Amendments and Termination; Entire Agreement. This Agreement may not be amended or terminated except by a writing executed by all of the parties hereto. This Agreement constitutes the entire agreement of Guardianlink and Executive relating to the subject matter hereof and supersedes all prior oral and written understandings and agreements relating to such subject matter.
 
 
2.  
Successors and Assigns. The rights and obligations of the parties hereunder are not assignable to another person without prior written consent; provided, however, that Guardianlink, without obtaining Executive's consent, may assign its rights and obligations hereunder to a wholly-owned subsidiary and provided further that any post-employment restrictions shall be assignable by Guardianlink to any entity which purchases all or substantially all of the Company's assets.
 
 
3.  
Severability; Provisions Subject to Applicable Law. All provisions of this Agreement shall be applicable only to the extent that they do not violate any applicable law, and are intended to be limited to the extent necessary so that they will not render this Agreement invalid, illegal or unenforceable under any applicable law. If any provision of this Agreement or any application thereof shall be held to be invalid, illegal or unenforceable, the validity, legality and enforceability of other provisions of this Agreement or of any other application of such provision shall in no way be affected thereby.
 
 
4.  
Waiver of Rights. No waiver by Guardianlink or Executive of a right or remedy hereunder shall be deemed to be a waiver of any other right or remedy or of any subsequent right or remedy of the same kind.
 
 
 

 
 
 
5.  
Definitions; Headings; and Number. A term defined in any part of this Employment Agreement shall have the defined meaning wherever such term is used herein. The headings contained in this Agreement are for reference purposes only and shall not affect in any manner the meaning or interpretation of this Employment Agreement.
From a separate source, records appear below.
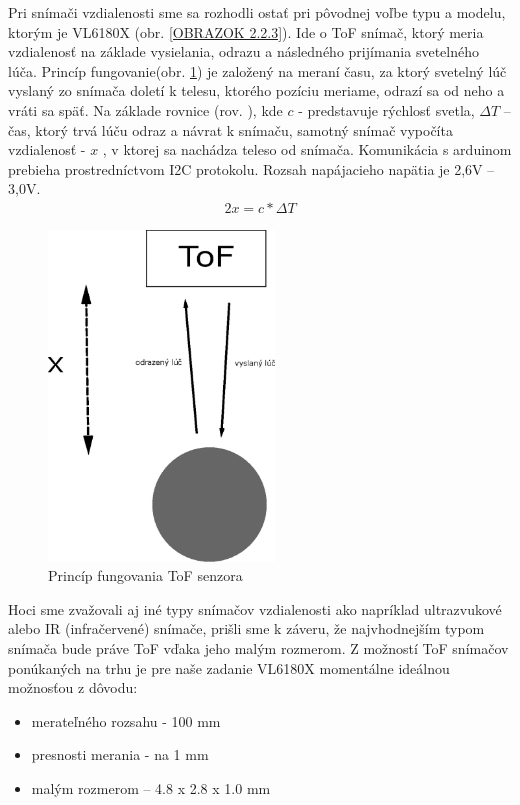 Pri snímači vzdialenosti sme sa rozhodli ostať pri pôvodnej voľbe typu a modelu, ktorým je VL6180X (obr. \ref{OBRAZOK 2.2.3}).
Ide o ToF snímač, ktorý meria vzdialenosť na základe vysielania, odrazu a následného prijímania svetelného lúča. Princíp fungovanie(obr. \ref{OBRAZOK 2.2.2}) je založený na meraní času, za ktorý svetelný lúč vyslaný zo snímača doletí k telesu, ktorého pozíciu meriame, odrazí sa od neho a vráti sa späť. Na základe rovnice (rov. ), kde  \(c\) - predstavuje rýchlosť svetla, \(\Delta T\) – čas, ktorý trvá lúču odraz a návrat k snímaču, samotný snímač vypočíta vzdialenosť - \(x\) , v ktorej sa nachádza teleso od snímača. Komunikácia s arduinom prebieha prostredníctvom I2C protokolu. Rozsah napájacieho napätia je 2,6V – 3,0V. 
\begin{align}
	\label{rovnica.2.1}
	2x = c*\Delta T
\end{align}
\begin{figure}[!h]
	\centering
	\includegraphics[width=60mm]{obr/ToF.eps}
	\caption{Princíp fungovania ToF senzora}\label{OBRAZOK 2.2.2} 
\end{figure} 

Hoci sme zvažovali aj iné typy snímačov vzdialenosti ako napríklad ultrazvukové alebo IR (infračervené) snímače, prišli sme k záveru, že najvhodnejším typom snímača bude práve ToF vďaka jeho malým rozmerom. Z možností ToF snímačov ponúkaných na trhu je pre naše zadanie VL6180X momentálne ideálnou možnosťou z dôvodu:
\begin{itemize}
	\item merateľného rozsahu - 100 mm
	\item presnosti merania - na 1 mm 
	\item malým rozmerom – 4.8 x 2.8 x 1.0 mm \cite{VL6180X}
\end{itemize}


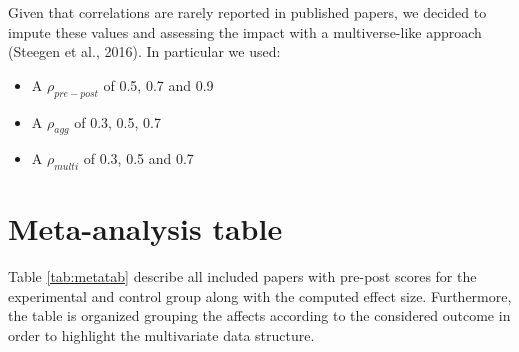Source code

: \documentclass[
]{article}
\newenvironment{Shaded}{\begin{snugshade}}{\end{snugshade}}
\newcommand{\FunctionTok}[1]{\textcolor[rgb]{0.00,0.00,0.00}{#1}}
\newcommand{\NormalTok}[1]{#1}
\newcommand{\SpecialCharTok}[1]{\textcolor[rgb]{0.00,0.00,0.00}{#1}}
\newcommand{\StringTok}[1]{\textcolor[rgb]{0.31,0.60,0.02}{#1}}
\providecommand{\tightlist}{%
  \setlength{\itemsep}{0pt}\setlength{\parskip}{0pt}}
\begin{document}
Given that correlations are rarely reported in published papers, we decided to impute these values and assessing the impact with a multiverse-like approach (Steegen et al., 2016). In particular we used:

\begin{itemize}
\tightlist
\item
  A \(\rho_{pre-post}\) of 0.5, 0.7 and 0.9
\item
  A \(\rho_{agg}\) of 0.3, 0.5, 0.7
\item
  A \(\rho_{multi}\) of 0.3, 0.5 and 0.7
\end{itemize}

\hypertarget{meta-analysis-table}{%
\section{Meta-analysis table}\label{meta-analysis-table}}

Table \ref{tab:metatab} describe all included papers with pre-post scores for the experimental and control group along with the computed effect size. Furthermore, the table is organized grouping the affects according to the considered outcome in order to highlight the multivariate data structure.

\begin{Shaded}
\end{Shaded}

\providecommand{\docline}[3]{\noalign{\global\setlength{\arrayrulewidth}{#1}}\arrayrulecolor[HTML]{#2}\cline{#3}}

\setlength{\tabcolsep}{2pt}

\renewcommand*{\arraystretch}{1.5}
\end{document}
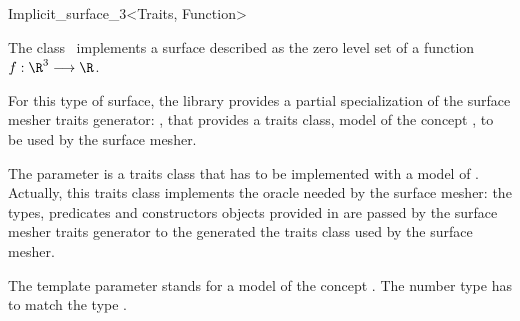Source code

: 

\begin{ccRefClass}{Implicit_surface_3<Traits, Function>}


\ccDefinition
  
The class \ccRefName\  implements a surface described 
as the zero level
set  of a function \begin{math}f : \R^3 \longrightarrow \R\end{math}.


For this type of surface, the library provides a partial specialization
of the  surface mesher traits generator:
,
that provides a traits class, model of the concept
,
to be used by the surface mesher.


The parameter  is a traits class 
that has to be implemented with a model of 
.
Actually, this traits class implements the oracle needed by the
surface mesher:
the types, predicates and constructors objects provided
in  are
passed by the surface mesher traits generator
to the generated the traits class
used by the surface mesher.

The template parameter   stands for a model
of the concept .
The number type  has to match
the type .


\ccCreation
{}


\end{ccRefClass}
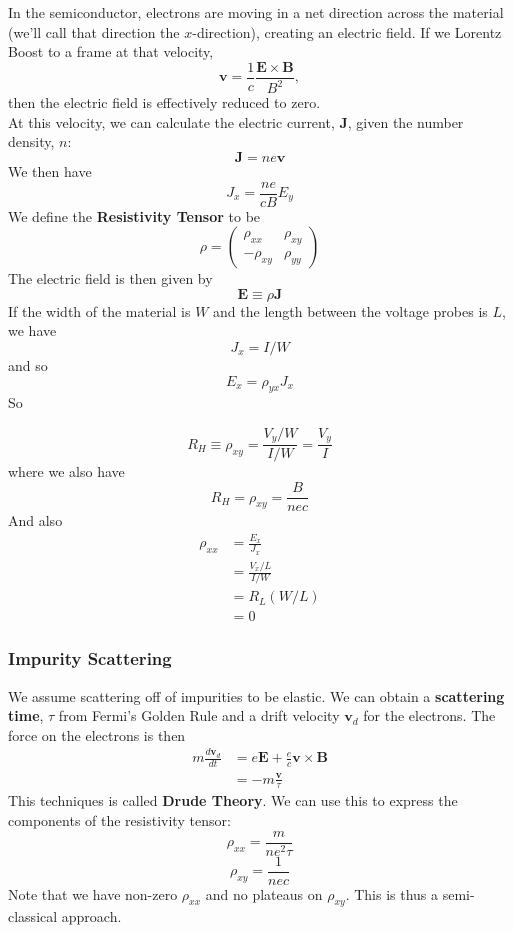 \documentclass{article}
\begin{document}
	In the semiconductor, electrons are moving in a net direction across the material (we'll call that direction the $x$-direction), creating an electric field. If we Lorentz Boost to a frame at that velocity, 
	$$\mathbf{v}=\frac{1}{c}\frac{\mathbf{E}\times\mathbf{B}}{B^2},$$
	then the electric field is effectively reduced to zero. \\
	
	\noindent At this velocity, we can calculate the electric current, $\mathbf{J}$, given the number density, $n$:
	$$\mathbf{J}=ne\mathbf{v}$$
	We then have
	$$J_x=\frac{ne}{cB}E_y$$
	We define the \textbf{Resistivity Tensor} to be
	$$\rho=\begin{pmatrix} \rho_{xx} & \rho_{xy}\\ -\rho_{xy} & \rho_{yy} \end{pmatrix}$$
	The electric field is then given by
	$$\mathbf{E}\equiv \rho \mathbf{J}$$
	If the width of the material is $W$ and the length between the voltage probes is $L$, we have
	$$J_x=I/W$$
	and so $$E_x=\rho_{yx} J_x$$
	So 
	
	$$R_H\equiv \rho_{xy}=\frac{V_y/W}{I/W}=\frac{V_y}{I}$$
	where we also have 
	$$R_H=\rho_{xy}=\frac{B}{nec}$$
	And also
	\begin{align*}
		\rho_{xx}&=\frac{E_x}{J_x}\\
		&=\frac{V_x/L}{I/W}\\
		&=R_L(W/L)\\
		&=0
	\end{align*}	
	\subsubsection{Impurity Scattering}
	We assume scattering off of impurities to be elastic. We can obtain a \textbf{scattering time}, $\tau$ from Fermi's Golden Rule and a drift velocity $\mathbf{v}_d$ for the electrons. The force on the electrons is then
	\begin{align*}
		m\frac{d\mathbf{v}_d}{dt}&=e\mathbf{E}+\frac{e}{c}\mathbf{v}\times \mathbf{B}\\
		&=-m\frac{\mathbf{v}}{\tau}
	\end{align*}
	This techniques is called \textbf{Drude Theory}. We can use this to express the components of the resistivity tensor:
	$$\rho_{xx}=\frac{m}{ne^2\tau}$$
	$$\rho_{xy}=\frac{1}{nec}$$
	Note that we have non-zero $\rho_{xx}$ and no plateaus on $\rho_{xy}$. This is thus a semi-classical approach.	
\end{document}
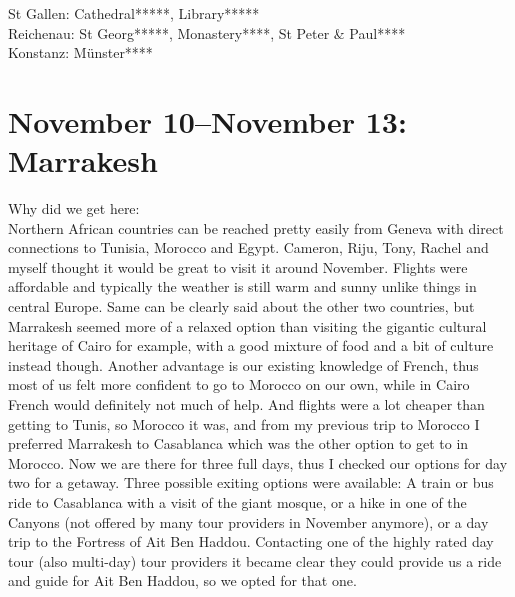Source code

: St Gallen: Cathedral*****, Library*****\\
Reichenau: St Georg*****, Monastery****, St Peter \& Paul****\\
Konstanz: M\"unster****

\section{November 10--November 13: Marrakesh}
\label{Marrakesh2017}

Why did we get here:\\
Northern African countries can be reached pretty easily from Geneva with direct connections to Tunisia, Morocco and Egypt. Cameron, Riju, Tony, Rachel and myself thought it would be great to visit it around November. Flights were affordable and typically the weather is still warm and sunny unlike things in central Europe. Same can be clearly said about the other two countries, but Marrakesh seemed more of a relaxed option than visiting the gigantic cultural heritage of Cairo for example, with a good mixture of food and a bit of culture instead though. Another advantage is our existing knowledge of French, thus most of us felt more confident to go to Morocco on our own, while in Cairo French would definitely not much of help. And flights were a lot cheaper than getting to Tunis, so Morocco it was, and from my previous trip to Morocco I preferred Marrakesh to Casablanca which was the other option to get to in Morocco. Now we are there for three full days, thus I checked our options for day two for a getaway. Three possible exiting options were available: A train or bus ride to Casablanca with a visit of the giant mosque, or a hike in one of the Canyons (not offered by many tour providers in November anymore), or a day trip to the Fortress of Ait Ben Haddou. Contacting one of the highly rated day tour (also multi-day) tour providers it became clear they could provide us a ride and guide for Ait Ben Haddou, so we opted for that one.\\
Where appropriate to the context of this Agreement, use of the singular shall be deemed also to refer to the plural, and use of the plural to the singular. 
 
 
6.  
Counterparts. This Agreement may be executed in separate counterparts, each of which shall be deemed an original but both of which taken together shall constitute but one and the same instrument.
 
 
7.  
Governing Laws and Forum. This Agreement shall be governed by, construed, and enforced in accordance with the laws of the State of Florida. The parties hereto further agree that any action brought to enforce any right or obligation under this Agreement shall be subject to the exclusive jurisdiction of the courts of the State of Florida.

 
IN WITNESS WHEREOF, Guardianlink and Executive have executed and delivered this Agreement as of the date written below.